Over at ABC News, they write that Secretary of State Hillary Clinton will not be speaking at this year’s convention because “federal statute and the State Department’s ethical guidelines prohibit Clinton from participating in political activities such as a party convention. Other cabinet secretaries, such as Defense Secretary Robert Gates, Treasury Secretary Timothy Geithner and Attorney General Eric Holder, will also not be in Charlotte for the same reasons that will keep Clinton away.”
But several members of Obama’s cabinet are scheduled to speak in Charlotte: Secretary of Education Arne Duncan, Small Business Administration administrator Karen Mills, Secretary of the Interior Ken Salazar, Secretary of Agriculture Tom Vilsack, and Secretary of Health and Human Services Kathleen Sebelius.
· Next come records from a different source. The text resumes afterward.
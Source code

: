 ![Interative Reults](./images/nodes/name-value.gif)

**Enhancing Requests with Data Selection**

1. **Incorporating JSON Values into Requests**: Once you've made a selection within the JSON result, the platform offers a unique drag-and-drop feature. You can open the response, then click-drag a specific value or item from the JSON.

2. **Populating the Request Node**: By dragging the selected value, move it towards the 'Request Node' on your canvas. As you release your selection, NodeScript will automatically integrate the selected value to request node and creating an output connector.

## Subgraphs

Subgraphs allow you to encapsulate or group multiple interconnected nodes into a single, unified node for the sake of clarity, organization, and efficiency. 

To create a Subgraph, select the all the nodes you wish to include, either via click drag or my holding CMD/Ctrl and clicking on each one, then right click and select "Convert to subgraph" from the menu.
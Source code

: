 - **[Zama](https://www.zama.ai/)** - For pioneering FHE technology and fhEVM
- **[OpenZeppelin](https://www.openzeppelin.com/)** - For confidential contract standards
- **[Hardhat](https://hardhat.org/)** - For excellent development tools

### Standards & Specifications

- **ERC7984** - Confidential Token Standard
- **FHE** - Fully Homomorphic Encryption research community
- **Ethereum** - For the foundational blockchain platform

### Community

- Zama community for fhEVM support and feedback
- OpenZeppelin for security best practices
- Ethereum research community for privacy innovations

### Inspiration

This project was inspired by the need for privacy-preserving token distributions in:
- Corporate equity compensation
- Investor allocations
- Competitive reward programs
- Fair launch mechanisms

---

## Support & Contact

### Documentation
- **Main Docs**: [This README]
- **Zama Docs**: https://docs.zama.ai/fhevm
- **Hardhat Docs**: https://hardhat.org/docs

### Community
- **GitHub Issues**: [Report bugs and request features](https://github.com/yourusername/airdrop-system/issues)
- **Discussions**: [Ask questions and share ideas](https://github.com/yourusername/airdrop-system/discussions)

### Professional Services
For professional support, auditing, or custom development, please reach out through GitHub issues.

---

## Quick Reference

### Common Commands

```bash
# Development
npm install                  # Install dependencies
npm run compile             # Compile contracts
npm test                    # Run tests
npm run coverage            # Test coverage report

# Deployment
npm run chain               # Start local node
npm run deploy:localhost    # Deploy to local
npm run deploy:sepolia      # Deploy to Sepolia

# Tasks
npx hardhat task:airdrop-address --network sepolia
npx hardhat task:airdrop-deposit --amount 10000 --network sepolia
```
The U.S. State Department may have guidelines that prevent Clinton from speaking, but the Hatch Act permits it — as long as the cabinet member doesn’t use his current title. Thus, the above five cabinet members are referred to as “the honorable” on the official program. The rules:
When engaging in political activity (i.e., activity directed at the success or failure of a political party, candidate for partisan political office, or partisan political group), such as speaking at a political campaign event, may a Cabinet secretary use the title “Secretary?”Answer: No. Hatch Act regulation states that an employee may not use his or her official title while participating in political activity. 5 C.F.R. § 734.302(b)(1). Accordingly, a Cabinet secretary may not use the official title “Secretary” when engaging in political activity, such as speaking at a political campaign event. However, a Cabinet secretary may use a general form of address, such as “The Honorable,” when engaging in political activity, as such address does not identify his or her position. 5 C.F.R. § 734.302, Example 1.
The fun question will be if anyone forgets and introduces the cabinet figures by referring to them as “Secretary.”